(STORED DATA Opens)

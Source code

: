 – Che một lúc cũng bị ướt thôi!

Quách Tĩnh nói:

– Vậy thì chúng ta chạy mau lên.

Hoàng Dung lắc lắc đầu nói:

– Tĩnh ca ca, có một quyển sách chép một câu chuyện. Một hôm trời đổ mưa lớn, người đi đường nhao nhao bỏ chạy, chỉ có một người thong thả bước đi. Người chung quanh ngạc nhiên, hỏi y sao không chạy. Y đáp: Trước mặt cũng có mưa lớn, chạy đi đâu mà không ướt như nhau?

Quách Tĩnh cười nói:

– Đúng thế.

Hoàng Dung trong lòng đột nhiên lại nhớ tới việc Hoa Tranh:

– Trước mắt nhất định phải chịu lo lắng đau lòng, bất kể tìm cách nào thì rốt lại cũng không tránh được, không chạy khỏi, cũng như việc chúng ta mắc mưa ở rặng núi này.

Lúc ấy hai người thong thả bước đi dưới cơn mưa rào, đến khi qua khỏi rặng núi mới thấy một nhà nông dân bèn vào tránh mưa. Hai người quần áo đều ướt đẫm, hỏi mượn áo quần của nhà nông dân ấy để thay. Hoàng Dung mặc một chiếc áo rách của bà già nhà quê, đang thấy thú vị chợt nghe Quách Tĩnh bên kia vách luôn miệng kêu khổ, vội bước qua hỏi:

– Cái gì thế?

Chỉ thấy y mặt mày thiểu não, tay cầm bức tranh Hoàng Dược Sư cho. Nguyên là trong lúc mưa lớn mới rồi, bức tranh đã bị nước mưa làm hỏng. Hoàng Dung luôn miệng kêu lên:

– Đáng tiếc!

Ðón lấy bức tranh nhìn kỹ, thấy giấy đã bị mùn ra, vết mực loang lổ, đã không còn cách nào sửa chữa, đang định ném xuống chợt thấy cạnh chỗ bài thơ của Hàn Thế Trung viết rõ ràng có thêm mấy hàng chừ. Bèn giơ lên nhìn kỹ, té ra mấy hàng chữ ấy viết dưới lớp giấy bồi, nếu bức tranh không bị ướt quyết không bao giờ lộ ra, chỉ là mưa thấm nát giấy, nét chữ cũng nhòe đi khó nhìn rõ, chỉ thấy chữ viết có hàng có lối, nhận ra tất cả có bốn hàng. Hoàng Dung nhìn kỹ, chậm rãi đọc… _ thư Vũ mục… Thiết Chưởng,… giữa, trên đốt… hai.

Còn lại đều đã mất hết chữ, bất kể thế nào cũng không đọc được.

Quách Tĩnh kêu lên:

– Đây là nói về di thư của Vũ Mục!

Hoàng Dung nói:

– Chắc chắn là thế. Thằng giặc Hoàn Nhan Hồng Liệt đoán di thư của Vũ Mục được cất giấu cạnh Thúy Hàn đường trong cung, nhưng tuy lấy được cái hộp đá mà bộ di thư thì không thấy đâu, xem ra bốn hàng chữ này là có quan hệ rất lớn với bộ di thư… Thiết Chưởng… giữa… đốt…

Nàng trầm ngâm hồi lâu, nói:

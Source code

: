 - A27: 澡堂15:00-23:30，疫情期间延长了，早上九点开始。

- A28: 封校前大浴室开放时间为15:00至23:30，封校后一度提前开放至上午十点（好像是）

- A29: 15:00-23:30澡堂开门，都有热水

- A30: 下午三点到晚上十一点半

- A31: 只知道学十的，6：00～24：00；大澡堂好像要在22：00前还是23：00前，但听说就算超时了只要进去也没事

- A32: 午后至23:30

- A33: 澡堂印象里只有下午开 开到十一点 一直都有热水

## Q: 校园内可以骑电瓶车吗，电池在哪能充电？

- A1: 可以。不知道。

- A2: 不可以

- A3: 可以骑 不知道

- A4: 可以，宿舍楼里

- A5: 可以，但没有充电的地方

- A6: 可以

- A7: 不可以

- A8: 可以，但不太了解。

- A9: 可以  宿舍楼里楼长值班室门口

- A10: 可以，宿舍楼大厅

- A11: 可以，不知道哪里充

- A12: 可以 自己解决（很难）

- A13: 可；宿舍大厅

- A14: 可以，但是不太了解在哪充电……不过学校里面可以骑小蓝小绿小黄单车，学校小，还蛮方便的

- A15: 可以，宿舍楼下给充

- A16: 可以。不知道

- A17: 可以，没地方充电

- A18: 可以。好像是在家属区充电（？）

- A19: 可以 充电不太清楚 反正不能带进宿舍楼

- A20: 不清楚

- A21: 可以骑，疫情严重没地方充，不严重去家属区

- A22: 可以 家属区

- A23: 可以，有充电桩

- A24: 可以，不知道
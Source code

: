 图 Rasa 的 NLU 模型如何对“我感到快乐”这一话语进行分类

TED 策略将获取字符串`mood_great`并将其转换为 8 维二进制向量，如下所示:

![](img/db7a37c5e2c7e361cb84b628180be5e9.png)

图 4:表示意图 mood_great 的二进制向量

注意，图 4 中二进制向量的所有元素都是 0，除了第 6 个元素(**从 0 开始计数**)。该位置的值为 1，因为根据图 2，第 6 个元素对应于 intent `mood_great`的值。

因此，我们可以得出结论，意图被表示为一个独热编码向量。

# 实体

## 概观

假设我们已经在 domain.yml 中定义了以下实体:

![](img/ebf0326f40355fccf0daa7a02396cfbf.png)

(STORED DATA Closes)

◆ ABOUT THIS TASK
Give again, word for word, the lines of the listing, starting at its first line and ending with the line containing "Hoàng Dung lắc".

◆ TASK RESPONSE
Source code

: – Che một lúc cũng bị ướt thôi!

Quách Tĩnh nói:

– Vậy thì chúng ta chạy mau lên.

Hoàng Dung lắc lắc đầu nói:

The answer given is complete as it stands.